Directions: Reproduce exactly the lines below, starting with the line that contains "contrainte matérielle exposée" and ending with the last line of the records, both included, and nothing else.
━━ Material for the task ━━
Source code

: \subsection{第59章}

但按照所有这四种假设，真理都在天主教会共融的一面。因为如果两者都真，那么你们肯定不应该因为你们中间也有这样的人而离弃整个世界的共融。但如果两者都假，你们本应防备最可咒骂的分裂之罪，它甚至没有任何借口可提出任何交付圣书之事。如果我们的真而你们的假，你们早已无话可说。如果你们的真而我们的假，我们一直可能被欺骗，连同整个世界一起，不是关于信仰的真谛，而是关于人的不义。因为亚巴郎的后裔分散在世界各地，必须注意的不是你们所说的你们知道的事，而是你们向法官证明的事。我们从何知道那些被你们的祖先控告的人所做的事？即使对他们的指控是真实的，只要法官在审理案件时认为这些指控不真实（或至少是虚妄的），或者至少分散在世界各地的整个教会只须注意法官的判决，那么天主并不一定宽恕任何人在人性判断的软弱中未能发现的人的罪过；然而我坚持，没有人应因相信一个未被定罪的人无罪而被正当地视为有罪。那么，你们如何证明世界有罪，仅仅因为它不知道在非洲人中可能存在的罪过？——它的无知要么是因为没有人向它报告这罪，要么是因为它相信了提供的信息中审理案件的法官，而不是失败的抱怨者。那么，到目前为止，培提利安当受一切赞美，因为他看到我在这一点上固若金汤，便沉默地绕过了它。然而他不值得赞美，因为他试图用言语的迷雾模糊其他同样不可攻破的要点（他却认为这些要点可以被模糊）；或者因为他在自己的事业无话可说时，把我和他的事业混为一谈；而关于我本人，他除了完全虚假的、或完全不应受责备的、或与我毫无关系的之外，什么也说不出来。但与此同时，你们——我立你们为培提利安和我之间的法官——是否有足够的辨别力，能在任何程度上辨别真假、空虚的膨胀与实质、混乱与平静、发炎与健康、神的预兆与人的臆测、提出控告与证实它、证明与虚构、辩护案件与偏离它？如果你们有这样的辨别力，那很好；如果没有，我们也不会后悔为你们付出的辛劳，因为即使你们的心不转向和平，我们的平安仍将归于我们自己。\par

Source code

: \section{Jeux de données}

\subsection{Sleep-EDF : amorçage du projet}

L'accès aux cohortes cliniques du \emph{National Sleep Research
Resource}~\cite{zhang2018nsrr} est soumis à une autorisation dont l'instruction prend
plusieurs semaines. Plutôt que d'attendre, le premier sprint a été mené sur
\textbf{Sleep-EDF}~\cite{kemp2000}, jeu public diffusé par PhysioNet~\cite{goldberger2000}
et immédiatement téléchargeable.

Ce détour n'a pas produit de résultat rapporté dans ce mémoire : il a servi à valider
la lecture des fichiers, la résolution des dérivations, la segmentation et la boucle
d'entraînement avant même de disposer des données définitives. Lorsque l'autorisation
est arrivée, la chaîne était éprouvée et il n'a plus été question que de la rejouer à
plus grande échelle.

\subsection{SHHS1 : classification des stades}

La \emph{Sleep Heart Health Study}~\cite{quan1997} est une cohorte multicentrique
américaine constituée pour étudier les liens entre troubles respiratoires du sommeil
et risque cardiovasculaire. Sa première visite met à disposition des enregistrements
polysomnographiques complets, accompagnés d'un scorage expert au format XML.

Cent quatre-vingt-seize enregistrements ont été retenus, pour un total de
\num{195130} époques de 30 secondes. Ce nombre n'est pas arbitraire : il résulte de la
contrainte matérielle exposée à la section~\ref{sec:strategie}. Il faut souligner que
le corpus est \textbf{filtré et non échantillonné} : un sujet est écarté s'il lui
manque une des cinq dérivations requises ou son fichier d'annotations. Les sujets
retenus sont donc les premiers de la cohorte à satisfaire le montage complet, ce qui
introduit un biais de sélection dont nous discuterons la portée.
━━━
Answer to this task:
contrainte matérielle exposée à la section~\ref{sec:strategie}. Il faut souligner que
le corpus est \textbf{filtré et non échantillonné} : un sujet est écarté s'il lui
manque une des cinq dérivations requises ou son fichier d'annotations. Les sujets
retenus sont donc les premiers de la cohorte à satisfaire le montage complet, ce qui
introduit un biais de sélection dont nous discuterons la portée.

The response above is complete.